Crown Royal is a blended whiskey just like JD. They mature it in barrels of about 50 gallons and then blend the different barrels to achieve a desired and consistent flavor profile. Crown Royal is also a Canadian Whiskey. Canadian Whiskies are usually sweeter, more caramel; that is the flavor profile they blend to.
BUT, you are absolutely right to say that an old bottle of Crown Royal will be sweeter than a modern one. Canadian whiskey houses have been drying up their profiles (less sweet) lately. They're doing this to more appeal to the American market which prefers a drier (less sweet) whiskey.

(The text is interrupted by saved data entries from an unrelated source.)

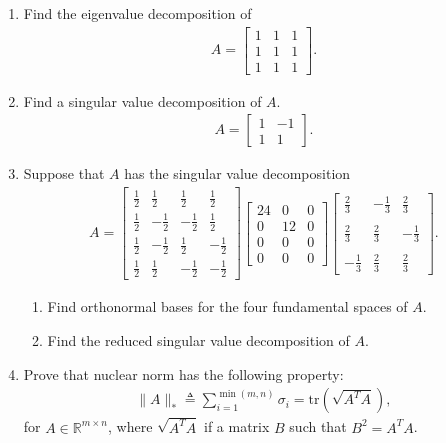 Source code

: \documentclass{article}
\begin{document}
\begin{enumerate}
\item Find the eigenvalue decomposition of 
	\begin{align*}
	A=\left[ \begin{array}{lll} 1&1&1\\ 1&1&1\\ 1&1&1\end{array}\right].	
	\end{align*}


\item
Find a singular value decomposition of $A$.
	\begin{align*}
	A=\left[\begin{array}{ll} 1&-1\\ 1&1\end{array}\right].	
	\end{align*}

\newpage
\item
Suppose that $A$ has the singular value decomposition
	\begin{align*}
	A=\left[ \begin{array}{rrrr} \frac{1}{2}	&\frac{1}{2}&\frac{1}{2}&\frac{1}{2} \\ \frac{1}{2}&-\frac{1}{2}&-\frac{1}{2}&\frac{1}{2} \\ \frac{1}{2}&-\frac{1}{2}&\frac{1}{2}&-\frac{1}{2} \\ \frac{1}{2}&\frac{1}{2}&-\frac{1}{2}&-\frac{1}{2}\end{array}\right]\left[\begin{array}{lll} 24&0&0 \\ 0&12&0 \\ 0&0&0 \\ 0&0&0 \end{array}\right] \left[\begin{array}{rrr}\frac{2}{3} &-\frac{1}{3} & \frac{2}{3}\\ \\\frac{2}{3} & \frac{2}{3} & -\frac{1}{3} \\\\ -\frac{1}{3} & \frac{2}{3} & \frac{2}{3}\end{array}\right].
	\end{align*}
\begin{enumerate}
\item Find orthonormal bases for the four fundamental spaces of $A$.

\item Find the reduced singular value decomposition of $A$.

\end{enumerate}

\item Prove that nuclear norm has the following property:
	\begin{align*}
	\|A\|_*\triangleq \sum_{i=1}^{\min(m,n)} \sigma_i=\text{tr}(\sqrt{A^TA}),	
	\end{align*}
for $A\in\mathbb{R}^{m\times n}$, where $\sqrt{A^TA}$ if a matrix $B$ such that $B^2=A^TA$.






\end{enumerate}
\end{document}
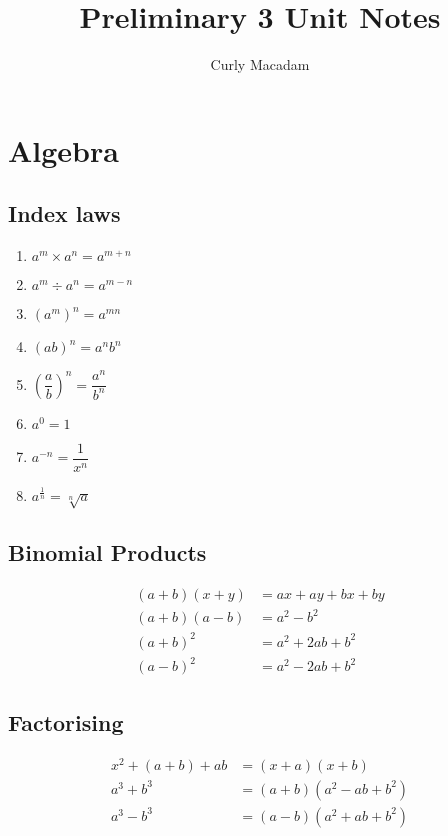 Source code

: \documentclass[a4paper, draft]{article}
\title{Preliminary 3 Unit Notes}
\author{Curly Macadam}
\date{}
\begin{document}
\maketitle
\section{Algebra}
\subsection{Index laws}
\begin{enumerate}
\item \(a^m \times a^n = a^{m+n}\)
\item \(a^m \div a^n = a^{m-n}\)
\item \((a^m)^n = a^{mn}\)
\item \((ab)^n = a^{n}b^{n}\)
\item \(\left(\dfrac{a}{b}\right)^n = \dfrac{a^n}{b^n}\)
\item \(a^0 = 1\)
\item \(a^{-n} = \dfrac{1}{x^n}\)
\item \(a^{\frac{1}{n}} = \sqrt[n]{a}\)
\end{enumerate}
\subsection{Binomial Products}
\[\begin{align*}
(a+b)(x+y) &= ax + ay + bx + by \\
(a+b)(a-b) &= a^2 - b^2 \\
(a+b)^2 &= a^2 + 2ab + b^2 \\
(a-b)^2 &= a^2 - 2ab + b^2
\end{align*}\]
\subsection{Factorising}
\[\begin{align*}
x^2 + (a+b) + ab &= (x+a)(x+b) \\
a^3 + b^3 &= (a+b)(a^2 - ab + b^2) \\
a^3 - b^3 &= (a-b)(a^2 + ab + b^2)
\end{align*}
\]
\end{document}
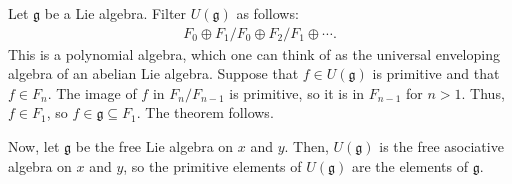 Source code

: \documentclass [11 pt, twoside] {article}
\begin{document}
Let $\mathfrak{g}$ be a Lie algebra. Filter $U(\mathfrak{g})$ as follows:
\begin{align*}
	F_0\oplus F_1/F_0 \oplus F_2/F_1\oplus\cdots.
\end{align*}
This is a polynomial algebra, which one can think of as the universal enveloping algebra of an abelian Lie algebra.
Suppose that $f\in U(\mathfrak{g})$ is primitive and that $f\in F_{n}$.
The image of $f$ in $F_{n}/F_{n-1}$ is primitive, so it is in $F_{n-1}$ for $n>1$.
Thus, $f\in F_1$, so $f\in \mathfrak{g}\subseteq F_1$.
The theorem follows.

Now, let $\mathfrak{g}$ be the free Lie algebra on $x$ and $y$. Then, $U(\mathfrak{g})$ is the free asociative algebra on $x$ and $y$, so the primitive elements of $U(\mathfrak{g})$ are the elements of $\mathfrak{g}$.

\printindex
\end{document}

Many whiskies are blended. Some wines are too. Becasue they don't change much in the bottle, blended whiskies can be kept in their bottle for a long time. But, wine does change in the bottle. So, blended wines tend not to have long cellar potential. Three wines that blended together great this year probabaly won't be that great three years from now when each has changed, possibly in different directions.
I mentioned blended whiskey where multiple barrels possibly from different years are blended to achieve a desired flavor profile which can be very consistent from bottle-to-bottle over a very large batch and also from year-to-year. I mentioned single-barrel whiskey which is, as the name implies, taken from a single barrel that just happens to mature to some sort of perfection.
As long as I'm holding forth, I should mention single-malt whiskey. Single-malt is blended, but it only blends barrels made from a single malting (generally a single year's production). As a result, it is not possible to hold a totally-consistent profile batch-to-batch. This does lead to some sense of "good year" and "bad year." Every now and then, it leads to something like the 1974 18-year Macallan. (BTW, when whiskey is labeled with a calendar year, it's the year in which it was distilled which is contrast to wine which is labeled with the year it was bottled in.) I'd say there's three shots left in the bottom of my bottle of 1974 Macallan 18 which I was lucky enough to purchase in 1992 before it got discovered; last I saw the 1974 Maccallan 18 offered on a wine list, my three shots are worth $150 each.